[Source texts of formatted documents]
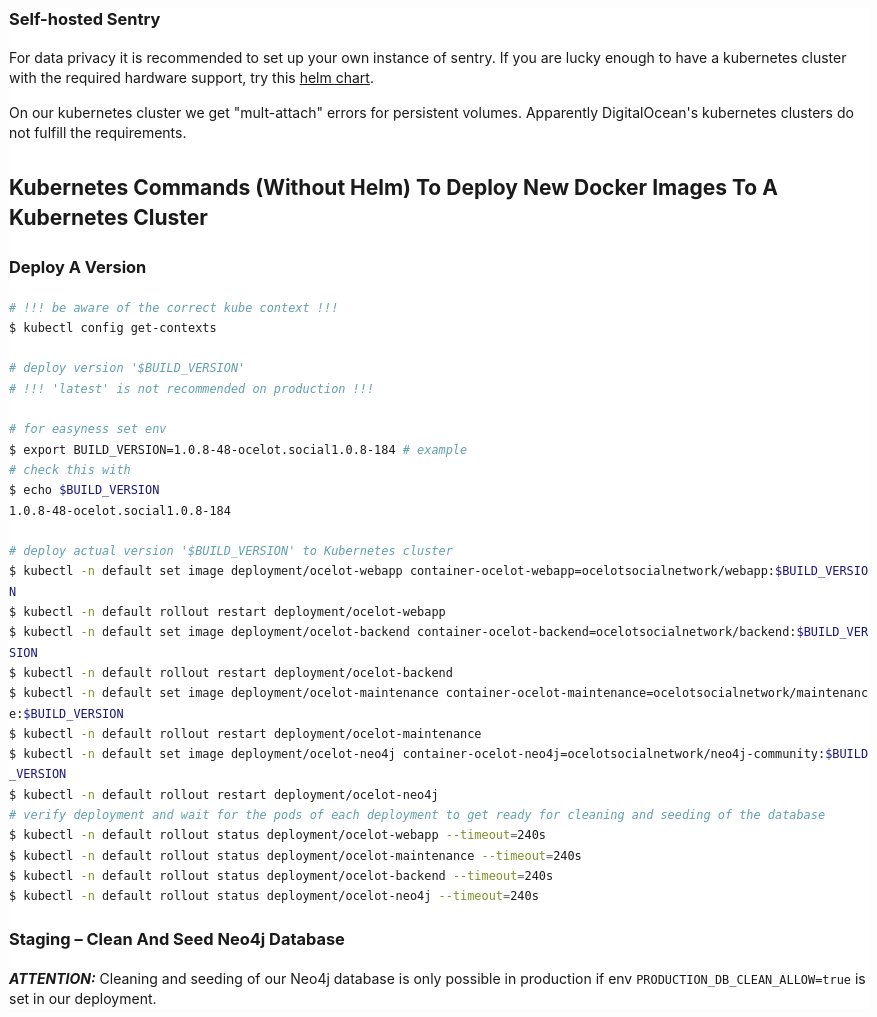 ### Self-hosted Sentry

For data privacy it is recommended to set up your own instance of sentry. 
If you are lucky enough to have a kubernetes cluster with the required hardware
support, try this [helm chart](https://github.com/helm/charts/tree/master/stable/sentry).

On our kubernetes cluster we get "mult-attach" errors for persistent volumes.
Apparently DigitalOcean's kubernetes clusters do not fulfill the requirements.

## Kubernetes Commands (Without Helm) To Deploy New Docker Images To A Kubernetes Cluster

### Deploy A Version

```bash
# !!! be aware of the correct kube context !!!
$ kubectl config get-contexts

# deploy version '$BUILD_VERSION'
# !!! 'latest' is not recommended on production !!!

# for easyness set env
$ export BUILD_VERSION=1.0.8-48-ocelot.social1.0.8-184 # example
# check this with
$ echo $BUILD_VERSION
1.0.8-48-ocelot.social1.0.8-184

# deploy actual version '$BUILD_VERSION' to Kubernetes cluster
$ kubectl -n default set image deployment/ocelot-webapp container-ocelot-webapp=ocelotsocialnetwork/webapp:$BUILD_VERSION
$ kubectl -n default rollout restart deployment/ocelot-webapp
$ kubectl -n default set image deployment/ocelot-backend container-ocelot-backend=ocelotsocialnetwork/backend:$BUILD_VERSION
$ kubectl -n default rollout restart deployment/ocelot-backend
$ kubectl -n default set image deployment/ocelot-maintenance container-ocelot-maintenance=ocelotsocialnetwork/maintenance:$BUILD_VERSION
$ kubectl -n default rollout restart deployment/ocelot-maintenance
$ kubectl -n default set image deployment/ocelot-neo4j container-ocelot-neo4j=ocelotsocialnetwork/neo4j-community:$BUILD_VERSION
$ kubectl -n default rollout restart deployment/ocelot-neo4j
# verify deployment and wait for the pods of each deployment to get ready for cleaning and seeding of the database
$ kubectl -n default rollout status deployment/ocelot-webapp --timeout=240s
$ kubectl -n default rollout status deployment/ocelot-maintenance --timeout=240s
$ kubectl -n default rollout status deployment/ocelot-backend --timeout=240s
$ kubectl -n default rollout status deployment/ocelot-neo4j --timeout=240s
```

### Staging – Clean And Seed Neo4j Database

***ATTENTION:*** Cleaning and seeding of our Neo4j database is only possible in production if env `PRODUCTION_DB_CLEAN_ALLOW=true` is set in our deployment.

*Exercise prompt*
Wherever a line holds the word "rollout", copy that line out of the entries above.

*Task response*
$ kubectl -n default rollout restart deployment/ocelot-webapp
$ kubectl -n default rollout restart deployment/ocelot-backend
$ kubectl -n default rollout restart deployment/ocelot-maintenance
$ kubectl -n default rollout restart deployment/ocelot-neo4j
$ kubectl -n default rollout status deployment/ocelot-webapp --timeout=240s
$ kubectl -n default rollout status deployment/ocelot-maintenance --timeout=240s
$ kubectl -n default rollout status deployment/ocelot-backend --timeout=240s
$ kubectl -n default rollout status deployment/ocelot-neo4j --timeout=240s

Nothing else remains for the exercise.